> [Exercise directions]: Search the records below for the word "github", then return every line where it appears.

> [Given records]:
+++
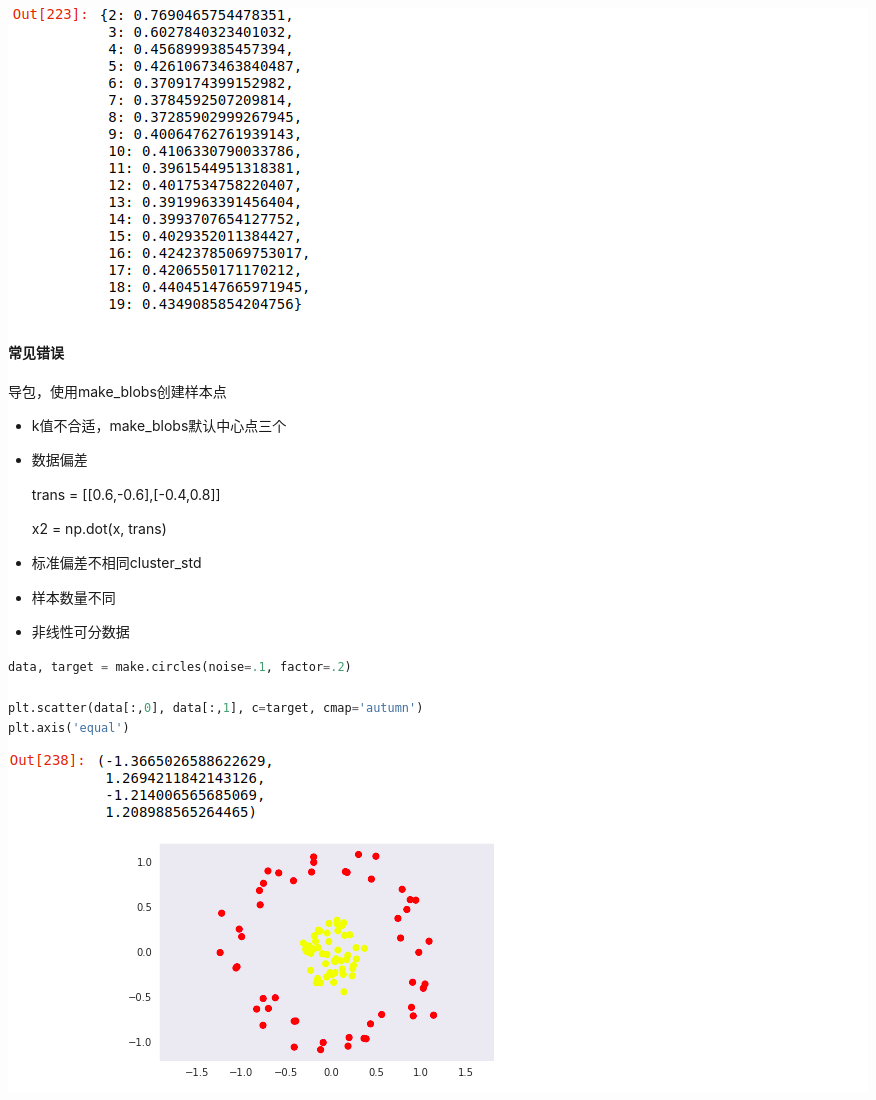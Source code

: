 ![image-20191123205217681](images/image-20191123205217681.png)

#### 常见错误

导包，使用make_blobs创建样本点

+ k值不合适，make_blobs默认中心点三个

+ 数据偏差

  trans = [[0.6,-0.6],[-0.4,0.8]]

  x2 = np.dot(x, trans)

+ 标准偏差不相同cluster_std

+ 样本数量不同

+ 非线性可分数据

```python
data, target = make.circles(noise=.1, factor=.2)

plt.scatter(data[:,0], data[:,1], c=target, cmap='autumn')
plt.axis('equal')
```

![image-20191123205638813](images/image-20191123205638813.png)
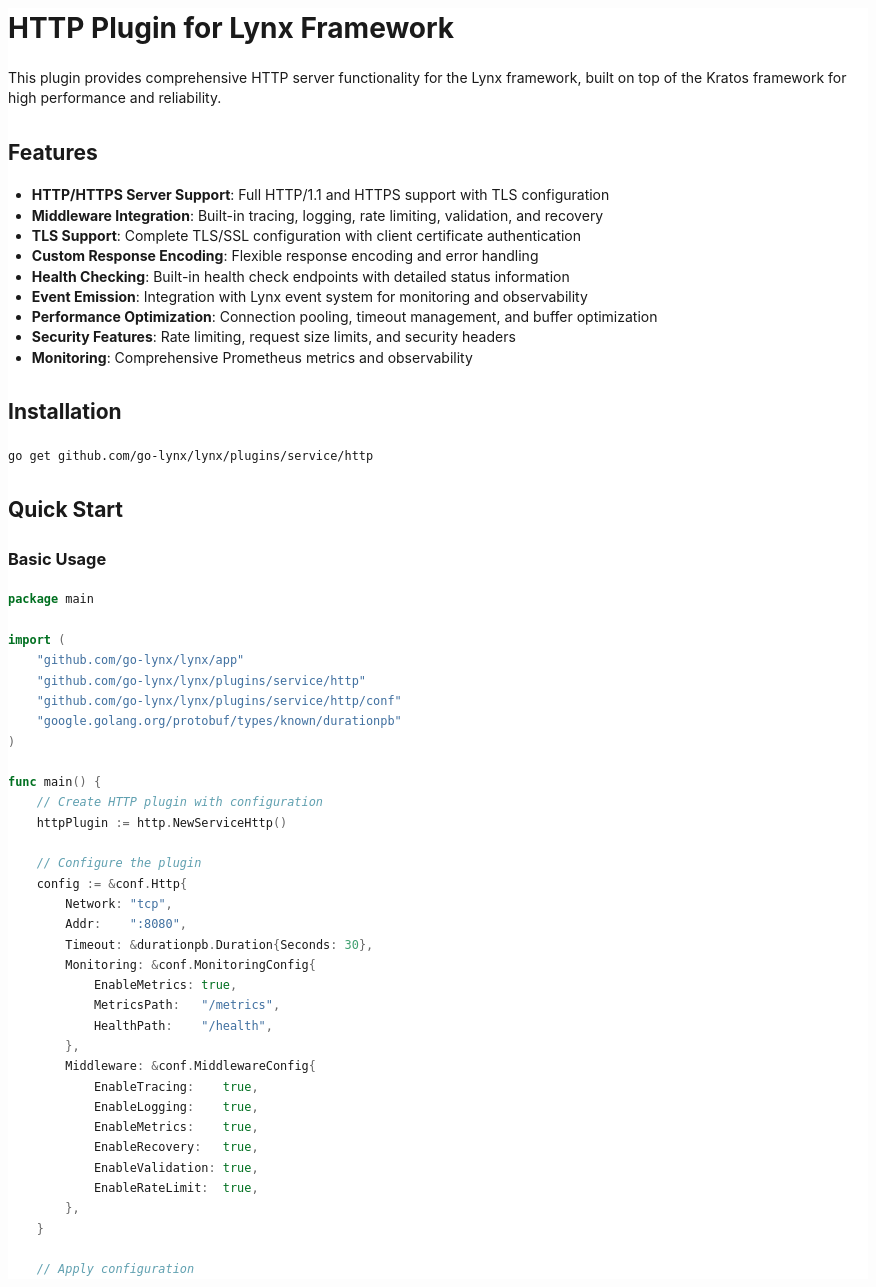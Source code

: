 # HTTP Plugin for Lynx Framework

This plugin provides comprehensive HTTP server functionality for the Lynx framework, built on top of the Kratos framework for high performance and reliability.

## Features

- **HTTP/HTTPS Server Support**: Full HTTP/1.1 and HTTPS support with TLS configuration
- **Middleware Integration**: Built-in tracing, logging, rate limiting, validation, and recovery
- **TLS Support**: Complete TLS/SSL configuration with client certificate authentication
- **Custom Response Encoding**: Flexible response encoding and error handling
- **Health Checking**: Built-in health check endpoints with detailed status information
- **Event Emission**: Integration with Lynx event system for monitoring and observability
- **Performance Optimization**: Connection pooling, timeout management, and buffer optimization
- **Security Features**: Rate limiting, request size limits, and security headers
- **Monitoring**: Comprehensive Prometheus metrics and observability

## Installation

```bash
go get github.com/go-lynx/lynx/plugins/service/http
```

## Quick Start

### Basic Usage

```go
package main

import (
    "github.com/go-lynx/lynx/app"
    "github.com/go-lynx/lynx/plugins/service/http"
    "github.com/go-lynx/lynx/plugins/service/http/conf"
    "google.golang.org/protobuf/types/known/durationpb"
)

func main() {
    // Create HTTP plugin with configuration
    httpPlugin := http.NewServiceHttp()
    
    // Configure the plugin
    config := &conf.Http{
        Network: "tcp",
        Addr:    ":8080",
        Timeout: &durationpb.Duration{Seconds: 30},
        Monitoring: &conf.MonitoringConfig{
            EnableMetrics: true,
            MetricsPath:   "/metrics",
            HealthPath:    "/health",
        },
        Middleware: &conf.MiddlewareConfig{
            EnableTracing:    true,
            EnableLogging:    true,
            EnableMetrics:    true,
            EnableRecovery:   true,
            EnableValidation: true,
            EnableRateLimit:  true,
        },
    }
    
    // Apply configuration
```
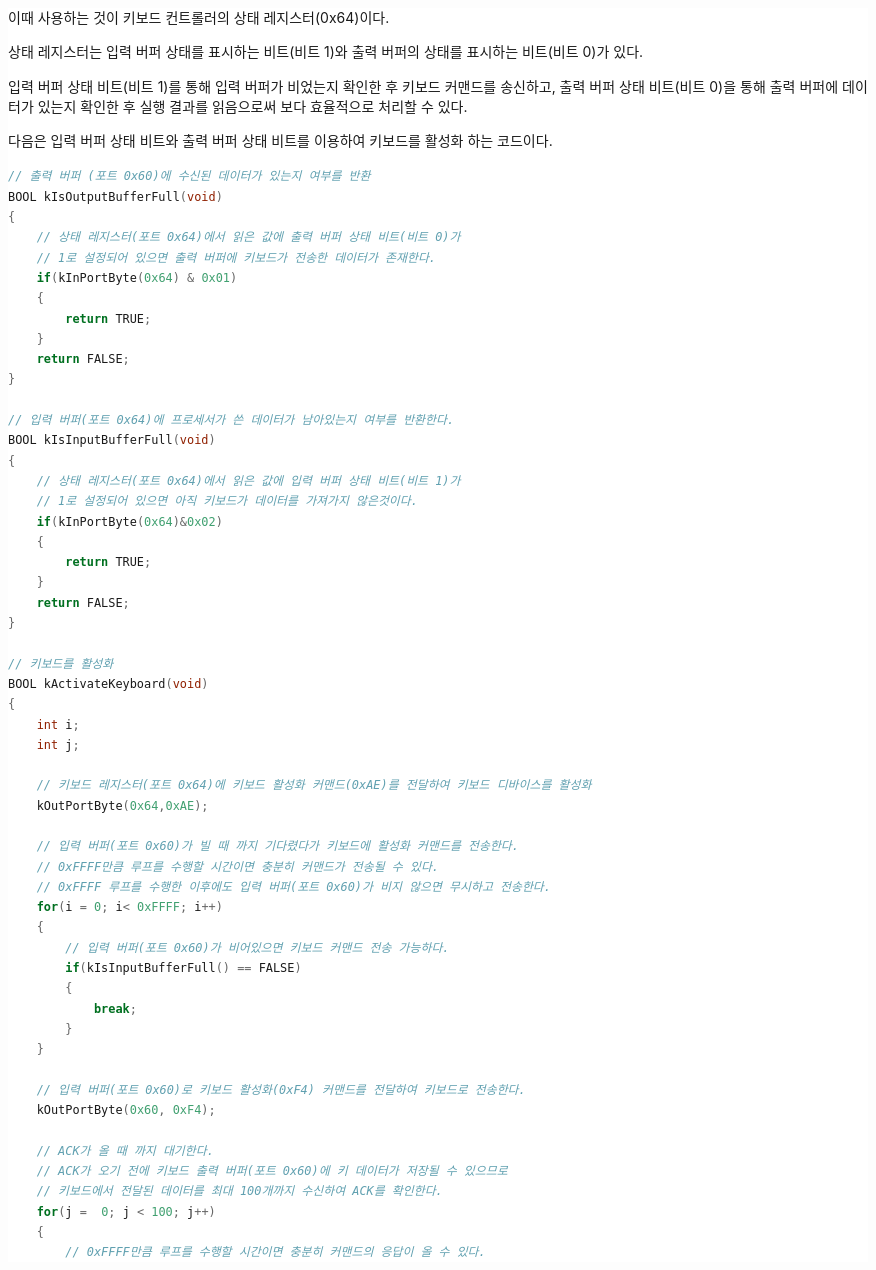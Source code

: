 이때 사용하는 것이 키보드 컨트롤러의 상태 레지스터(0x64)이다.



상태 레지스터는 입력 버퍼 상태를 표시하는 비트(비트 1)와 출력 버퍼의 상태를 표시하는 비트(비트 0)가 있다.

입력 버퍼 상태 비트(비트 1)를 통해 입력 버퍼가 비었는지 확인한 후 키보드 커맨드를 송신하고,
출력 버퍼 상태 비트(비트 0)을 통해 출력 버퍼에 데이터가 있는지 확인한 후 실행 결과를 읽음으로써 보다 효율적으로 처리할 수 있다.

다음은 입력 버퍼 상태 비트와 출력 버퍼 상태 비트를 이용하여 키보드를 활성화 하는 코드이다.

```c
// 출력 버퍼 (포트 0x60)에 수신된 데이터가 있는지 여부를 반환
BOOL kIsOutputBufferFull(void)
{
    // 상태 레지스터(포트 0x64)에서 읽은 값에 출력 버퍼 상태 비트(비트 0)가
    // 1로 설정되어 있으면 출력 버퍼에 키보드가 전송한 데이터가 존재한다.
    if(kInPortByte(0x64) & 0x01)
    {
        return TRUE;
    }
    return FALSE;
}

// 입력 버퍼(포트 0x64)에 프로세서가 쓴 데이터가 남아있는지 여부를 반환한다.
BOOL kIsInputBufferFull(void)
{
    // 상태 레지스터(포트 0x64)에서 읽은 값에 입력 버퍼 상태 비트(비트 1)가
    // 1로 설정되어 있으면 아직 키보드가 데이터를 가져가지 않은것이다.
    if(kInPortByte(0x64)&0x02)
    {
        return TRUE;
    }
    return FALSE;
}

// 키보드를 활성화
BOOL kActivateKeyboard(void)
{
    int i;
    int j;
    
    // 키보드 레지스터(포트 0x64)에 키보드 활성화 커맨드(0xAE)를 전달하여 키보드 디바이스를 활성화
    kOutPortByte(0x64,0xAE);
    
    // 입력 버퍼(포트 0x60)가 빌 때 까지 기다렸다가 키보드에 활성화 커맨드를 전송한다.
    // 0xFFFF만큼 루프를 수행할 시간이면 충분히 커맨드가 전송될 수 있다.
    // 0xFFFF 루프를 수행한 이후에도 입력 버퍼(포트 0x60)가 비지 않으면 무시하고 전송한다.
    for(i = 0; i< 0xFFFF; i++)
    {
        // 입력 버퍼(포트 0x60)가 비어있으면 키보드 커맨드 전송 가능하다.
        if(kIsInputBufferFull() == FALSE)
        {
            break;
        }
    }
    
    // 입력 버퍼(포트 0x60)로 키보드 활성화(0xF4) 커맨드를 전달하여 키보드로 전송한다.
    kOutPortByte(0x60, 0xF4);
    
    // ACK가 올 때 까지 대기한다.
    // ACK가 오기 전에 키보드 출력 버퍼(포트 0x60)에 키 데이터가 저장될 수 있으므로
    // 키보드에서 전달된 데이터를 최대 100개까지 수신하여 ACK를 확인한다.
    for(j =  0; j < 100; j++)
    {
        // 0xFFFF만큼 루프를 수행할 시간이면 충분히 커맨드의 응답이 올 수 있다.
```
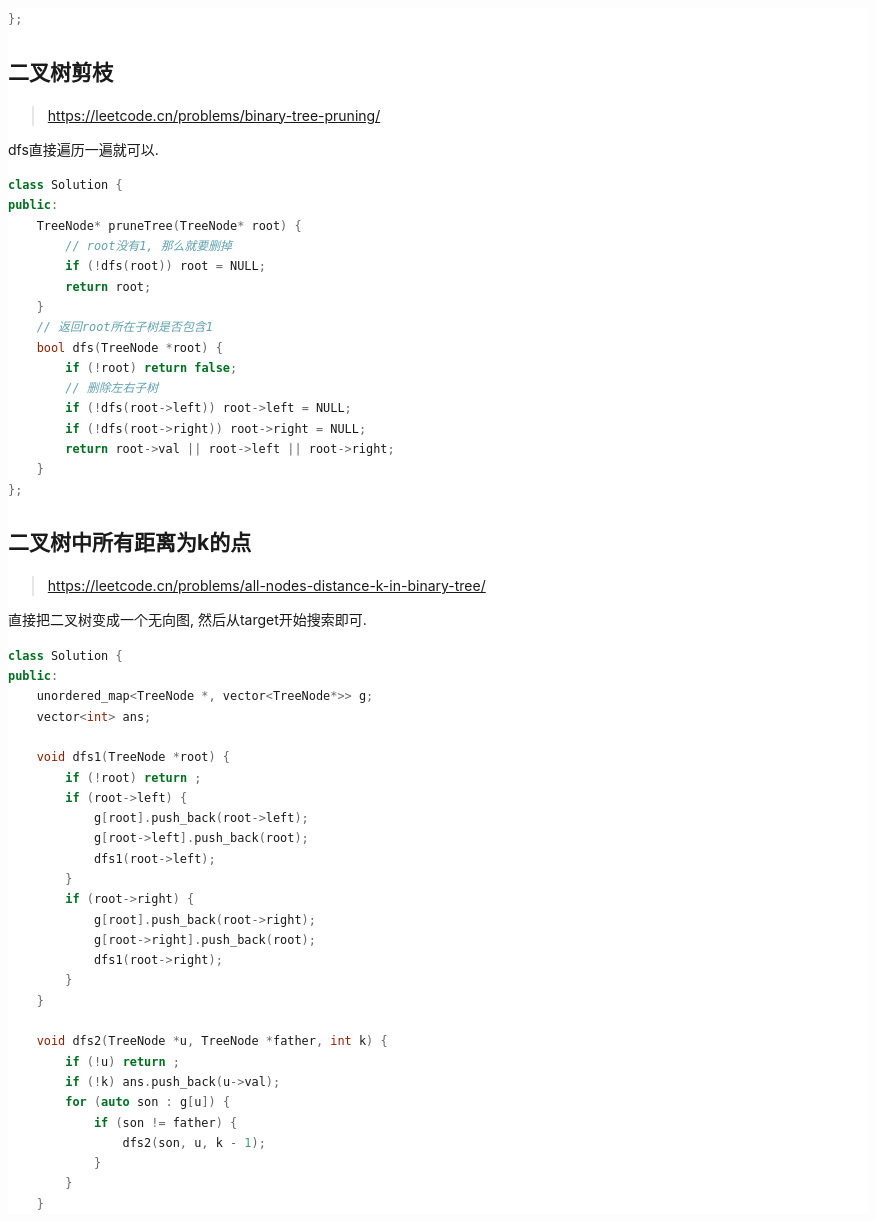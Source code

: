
 ```cpp
};
```



## 二叉树剪枝

> https://leetcode.cn/problems/binary-tree-pruning/

dfs直接遍历一遍就可以.

```cpp
class Solution {
public:
    TreeNode* pruneTree(TreeNode* root) {
        // root没有1, 那么就要删掉
        if (!dfs(root)) root = NULL;
        return root;
    }
    // 返回root所在子树是否包含1
    bool dfs(TreeNode *root) {
        if (!root) return false;
        // 删除左右子树
        if (!dfs(root->left)) root->left = NULL;
        if (!dfs(root->right)) root->right = NULL;
        return root->val || root->left || root->right;
    }
};
```



## 二叉树中所有距离为k的点

> https://leetcode.cn/problems/all-nodes-distance-k-in-binary-tree/

直接把二叉树变成一个无向图, 然后从target开始搜索即可.

```cpp
class Solution {
public:
    unordered_map<TreeNode *, vector<TreeNode*>> g;
    vector<int> ans;

    void dfs1(TreeNode *root) {
        if (!root) return ;
        if (root->left) {
            g[root].push_back(root->left);
            g[root->left].push_back(root);
            dfs1(root->left);
        }
        if (root->right) {
            g[root].push_back(root->right);
            g[root->right].push_back(root);
            dfs1(root->right);
        }
    }
    
    void dfs2(TreeNode *u, TreeNode *father, int k) {
        if (!u) return ;
        if (!k) ans.push_back(u->val);
        for (auto son : g[u]) {
            if (son != father) {
                dfs2(son, u, k - 1);
            }
        }
    }
```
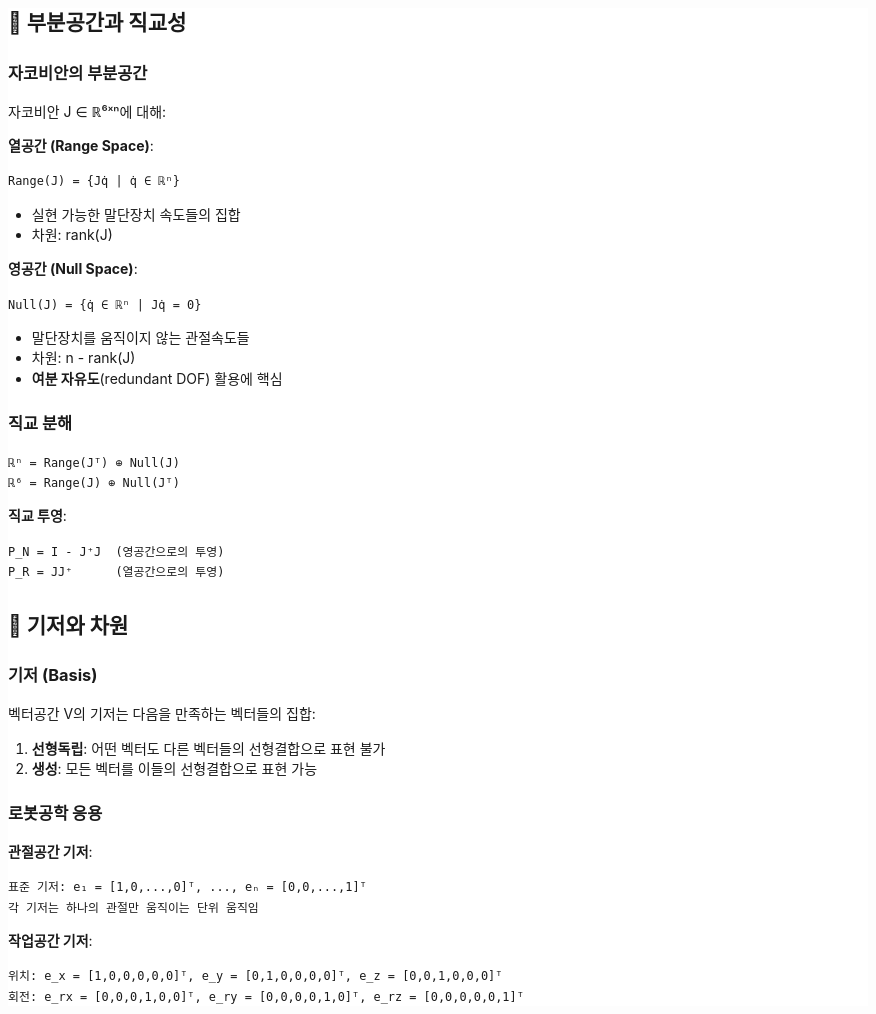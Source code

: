 ## 🎯 부분공간과 직교성

### 자코비안의 부분공간
자코비안 J ∈ ℝ⁶ˣⁿ에 대해:

**열공간 (Range Space)**:
```
Range(J) = {Jq̇ | q̇ ∈ ℝⁿ}
```
- 실현 가능한 말단장치 속도들의 집합
- 차원: rank(J)

**영공간 (Null Space)**:
```
Null(J) = {q̇ ∈ ℝⁿ | Jq̇ = 0}
```
- 말단장치를 움직이지 않는 관절속도들
- 차원: n - rank(J)
- **여분 자유도**(redundant DOF) 활용에 핵심

### 직교 분해
```
ℝⁿ = Range(Jᵀ) ⊕ Null(J)
ℝ⁶ = Range(J) ⊕ Null(Jᵀ)
```

**직교 투영**:
```
P_N = I - J⁺J  (영공간으로의 투영)
P_R = JJ⁺      (열공간으로의 투영)
```

## 🔧 기저와 차원

### 기저 (Basis)
벡터공간 V의 기저는 다음을 만족하는 벡터들의 집합:
1. **선형독립**: 어떤 벡터도 다른 벡터들의 선형결합으로 표현 불가
2. **생성**: 모든 벡터를 이들의 선형결합으로 표현 가능

### 로봇공학 응용

**관절공간 기저**:
```
표준 기저: e₁ = [1,0,...,0]ᵀ, ..., eₙ = [0,0,...,1]ᵀ
각 기저는 하나의 관절만 움직이는 단위 움직임
```

**작업공간 기저**:
```
위치: e_x = [1,0,0,0,0,0]ᵀ, e_y = [0,1,0,0,0,0]ᵀ, e_z = [0,0,1,0,0,0]ᵀ
회전: e_rx = [0,0,0,1,0,0]ᵀ, e_ry = [0,0,0,0,1,0]ᵀ, e_rz = [0,0,0,0,0,1]ᵀ
```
+++
> [Response]:
go get github.com/go-lynx/lynx/plugins/service/http
    "github.com/go-lynx/lynx/app"
    "github.com/go-lynx/lynx/plugins/service/http"
    "github.com/go-lynx/lynx/plugins/service/http/conf"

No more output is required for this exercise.